State the number of lines in the following data that include the word "prokinetic", with no other text.

[Stored data entries]
>>
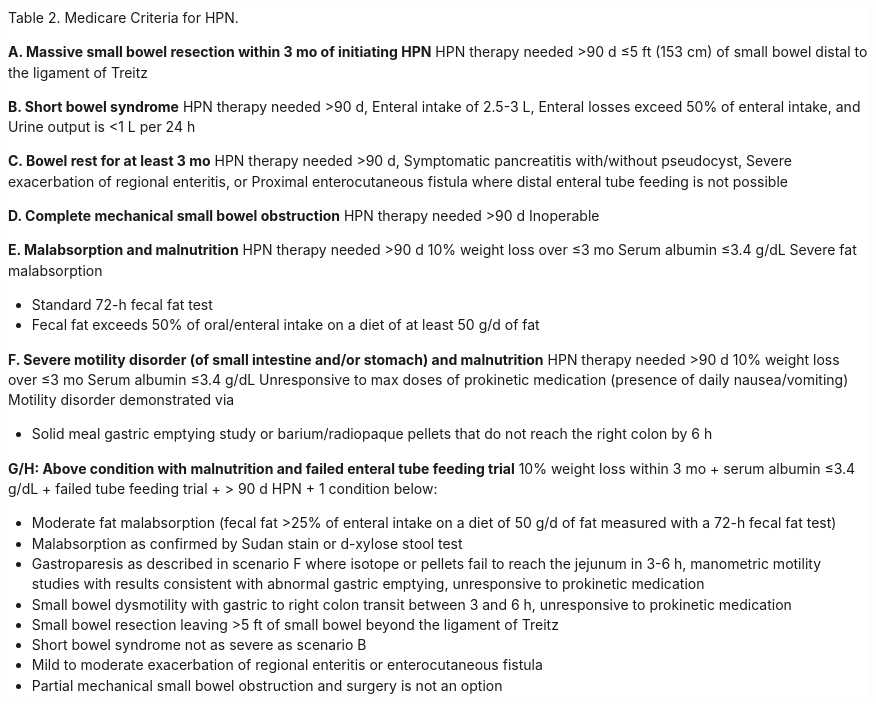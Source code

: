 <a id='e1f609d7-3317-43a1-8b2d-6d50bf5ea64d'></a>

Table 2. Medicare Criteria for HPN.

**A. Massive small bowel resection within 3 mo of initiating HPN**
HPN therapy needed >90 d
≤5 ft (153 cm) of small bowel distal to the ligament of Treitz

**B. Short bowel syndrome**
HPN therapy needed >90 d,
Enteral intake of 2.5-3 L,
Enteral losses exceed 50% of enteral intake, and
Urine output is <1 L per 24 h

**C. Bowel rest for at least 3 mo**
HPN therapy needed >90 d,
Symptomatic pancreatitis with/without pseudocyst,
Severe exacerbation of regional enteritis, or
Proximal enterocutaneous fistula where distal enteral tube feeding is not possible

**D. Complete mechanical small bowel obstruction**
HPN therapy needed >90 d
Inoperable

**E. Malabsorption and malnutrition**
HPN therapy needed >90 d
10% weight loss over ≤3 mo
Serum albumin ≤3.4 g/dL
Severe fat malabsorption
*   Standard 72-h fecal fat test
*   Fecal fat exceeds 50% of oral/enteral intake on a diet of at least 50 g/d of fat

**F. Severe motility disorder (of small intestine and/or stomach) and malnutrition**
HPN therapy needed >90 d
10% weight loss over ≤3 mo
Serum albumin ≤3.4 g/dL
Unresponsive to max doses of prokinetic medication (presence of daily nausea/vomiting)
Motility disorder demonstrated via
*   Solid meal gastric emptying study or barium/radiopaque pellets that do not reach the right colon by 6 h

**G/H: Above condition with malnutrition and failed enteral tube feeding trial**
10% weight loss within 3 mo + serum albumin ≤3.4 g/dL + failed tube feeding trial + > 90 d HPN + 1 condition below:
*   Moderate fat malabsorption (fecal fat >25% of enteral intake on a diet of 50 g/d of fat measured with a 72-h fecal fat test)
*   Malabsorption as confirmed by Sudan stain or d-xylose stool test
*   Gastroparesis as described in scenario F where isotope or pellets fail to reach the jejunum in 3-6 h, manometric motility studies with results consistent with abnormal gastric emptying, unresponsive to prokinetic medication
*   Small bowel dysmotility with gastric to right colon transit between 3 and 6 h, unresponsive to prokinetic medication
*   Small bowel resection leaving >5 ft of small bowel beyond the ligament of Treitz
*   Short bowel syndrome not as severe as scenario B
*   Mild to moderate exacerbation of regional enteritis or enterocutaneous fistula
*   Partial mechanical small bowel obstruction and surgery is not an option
<<
| Output of the task |
3